Staffers recommend the Baked French Toast ($7.50), a special, even over the famed pancakes, so you know it must be good. Slices of brioche (not too thick) are toasted to deep golden brown on the edges, creating a nice crunch. This version boasts appealing toppings: fresh strawberries, banana and blueberries, sweetened whipped cream, spiced pecans and the real standout, a fig reduction. Plus more maple syrup, of course.
On the lunch side, the Roasted Eggplant Sandwich ($7.95) is a great choice if you're a fan of the vegetable. Here, it is cooked until soft and creamy and served panini-style between two slices of bread, with roasted red peppers, big basil leaves and a smear of aioli. A pile of mixed greens dressed in balsamic vinaigrette comes on the side.
The coffee is remarkably good, too: strong, deep and slightly bitter. A cappuccino ($2.75) comes in a small paper cup and may initially have you feeling slighted because it's impossibly light. The top half is sweet, thick foam, with roasty, concentrated espresso at the bottom. Skip the orange juice ($3.25), however -- it's fresh but a little too tart.

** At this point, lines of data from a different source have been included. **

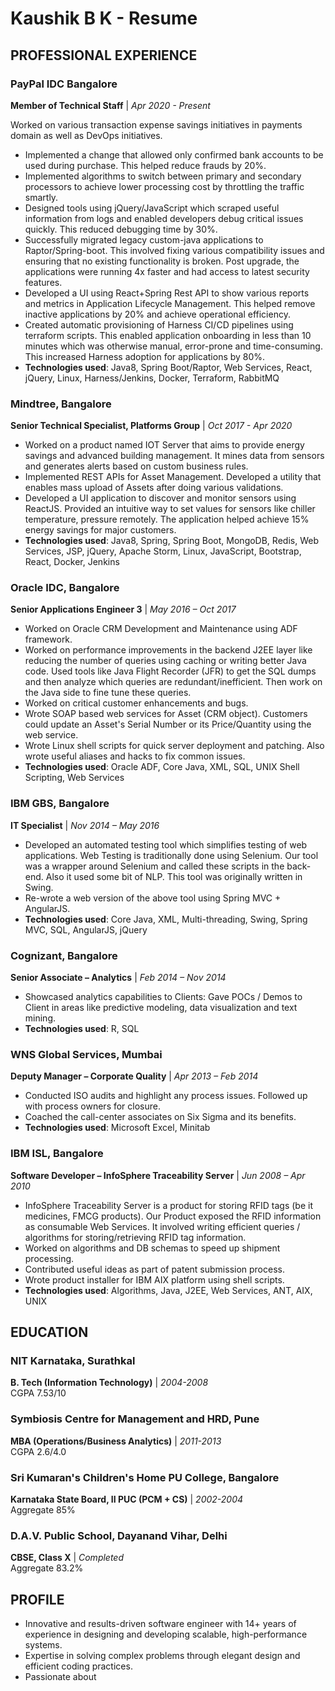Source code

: # Kaushik B K - Resume

## PROFESSIONAL EXPERIENCE

### PayPal IDC Bangalore
**Member of Technical Staff** | *Apr 2020 - Present*

Worked on various transaction expense savings initiatives in payments domain as well as DevOps initiatives. 
- Implemented a change that allowed only confirmed bank accounts to be used during purchase. This helped reduce frauds by 20%.
- Implemented algorithms to switch between primary and secondary processors to achieve lower processing cost by throttling the traffic smartly. 
- Designed tools using jQuery/JavaScript which scraped useful information from logs and enabled developers debug critical issues quickly. This reduced debugging time by 30%.
- Successfully migrated legacy custom-java applications to Raptor/Spring-boot. This involved fixing various compatibility issues and ensuring that no existing functionality is broken. Post upgrade, the applications were running 4x faster and had access to latest security features. 
- Developed a UI using React+Spring Rest API to show various reports and metrics in Application Lifecycle Management. This helped remove inactive applications by 20% and achieve operational efficiency. 
- Created automatic provisioning of Harness CI/CD pipelines using terraform scripts. This enabled application onboarding in less than 10 minutes which was otherwise manual, error-prone and time-consuming. This increased Harness adoption for applications by 80%.
- **Technologies used**: Java8, Spring Boot/Raptor, Web Services, React, jQuery, Linux, Harness/Jenkins, Docker, Terraform, RabbitMQ 

### Mindtree, Bangalore
**Senior Technical Specialist, Platforms Group** | *Oct 2017 - Apr 2020*

- Worked on a product named IOT Server that aims to provide energy savings and advanced building management. It mines data from sensors and generates alerts based on custom business rules.
- Implemented REST APIs for Asset Management. Developed a utility that enables mass upload of Assets after doing various validations. 
- Developed a UI application to discover and monitor sensors using ReactJS. Provided an intuitive way to set values for sensors like chiller temperature, pressure remotely. The application helped achieve 15% energy savings for major customers.
- **Technologies used**: Java8, Spring, Spring Boot, MongoDB, Redis, Web Services, JSP, jQuery, Apache Storm, Linux, JavaScript, Bootstrap, React, Docker, Jenkins

### Oracle IDC, Bangalore
**Senior Applications Engineer 3** | *May 2016 – Oct 2017*

- Worked on Oracle CRM Development and Maintenance using ADF framework. 
- Worked on performance improvements in the backend J2EE layer like reducing the number of queries using caching or writing better Java code. Used tools like Java Flight Recorder (JFR) to get the SQL dumps and then analyze which queries are redundant/inefficient. Then work on the Java side to fine tune these queries.
- Worked on critical customer enhancements and bugs. 
- Wrote SOAP based web services for Asset (CRM object). Customers could update an Asset's Serial Number or its Price/Quantity using the web service.
- Wrote Linux shell scripts for quick server deployment and patching. Also wrote useful aliases and hacks to fix common issues.
- **Technologies used**: Oracle ADF, Core Java, XML, SQL, UNIX Shell Scripting, Web Services

### IBM GBS, Bangalore
**IT Specialist** | *Nov 2014 – May 2016*

- Developed an automated testing tool which simplifies testing of web applications. Web Testing is traditionally done using Selenium. Our tool was a wrapper around Selenium and called these scripts in the back-end. Also it used some bit of NLP. This tool was originally written in Swing.
- Re-wrote a web version of the above tool using Spring MVC + AngularJS.
- **Technologies used**: Core Java, XML, Multi-threading, Swing, Spring MVC, SQL, AngularJS, jQuery

### Cognizant, Bangalore
**Senior Associate – Analytics** | *Feb 2014 – Nov 2014*

- Showcased analytics capabilities to Clients: Gave POCs / Demos to Client in areas like predictive modeling, data visualization and text mining. 
- **Technologies used**: R, SQL

### WNS Global Services, Mumbai
**Deputy Manager – Corporate Quality** | *Apr 2013 – Feb 2014*

- Conducted ISO audits and highlight any process issues. Followed up with process owners for closure.
- Coached the call-center associates on Six Sigma and its benefits. 
- **Technologies used**: Microsoft Excel, Minitab

### IBM ISL, Bangalore
**Software Developer – InfoSphere Traceability Server** | *Jun 2008 – Apr 2010*

- InfoSphere Traceability Server is a product for storing RFID tags (be it medicines, FMCG products). Our Product exposed the RFID information as consumable Web Services. It involved writing efficient queries / algorithms for storing/retrieving RFID tag information.
- Worked on algorithms and DB schemas to speed up shipment processing.
- Contributed useful ideas as part of patent submission process.
- Wrote product installer for IBM AIX platform using shell scripts.
- **Technologies used**: Algorithms, Java, J2EE, Web Services, ANT, AIX, UNIX

## EDUCATION

### NIT Karnataka, Surathkal
**B. Tech (Information Technology)** | *2004-2008*  
CGPA 7.53/10

### Symbiosis Centre for Management and HRD, Pune
**MBA (Operations/Business Analytics)** | *2011-2013*  
CGPA 2.6/4.0

### Sri Kumaran's Children's Home PU College, Bangalore
**Karnataka State Board, II PUC (PCM + CS)** | *2002-2004*  
Aggregate 85%

### D.A.V. Public School, Dayanand Vihar, Delhi
**CBSE, Class X** | *Completed*  
Aggregate 83.2%

## PROFILE

- Innovative and results-driven software engineer with 14+ years of experience in designing and developing scalable, high-performance systems. 
- Expertise in solving complex problems through elegant design and efficient coding practices. 
- Passionate about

The Blue Fig will likely never be where you plan your special occasion brunches. They don't serve booze, the tables are tiny and the guy playing Sudoku next to you won't appreciate the noise. But if it's good coffee you're after, a quiet space to catch up with a friend, and a much better-than-average cafe breakfast, The Blue Fig is just the ticket. We dare you to find a better meal prepared on a hot plate.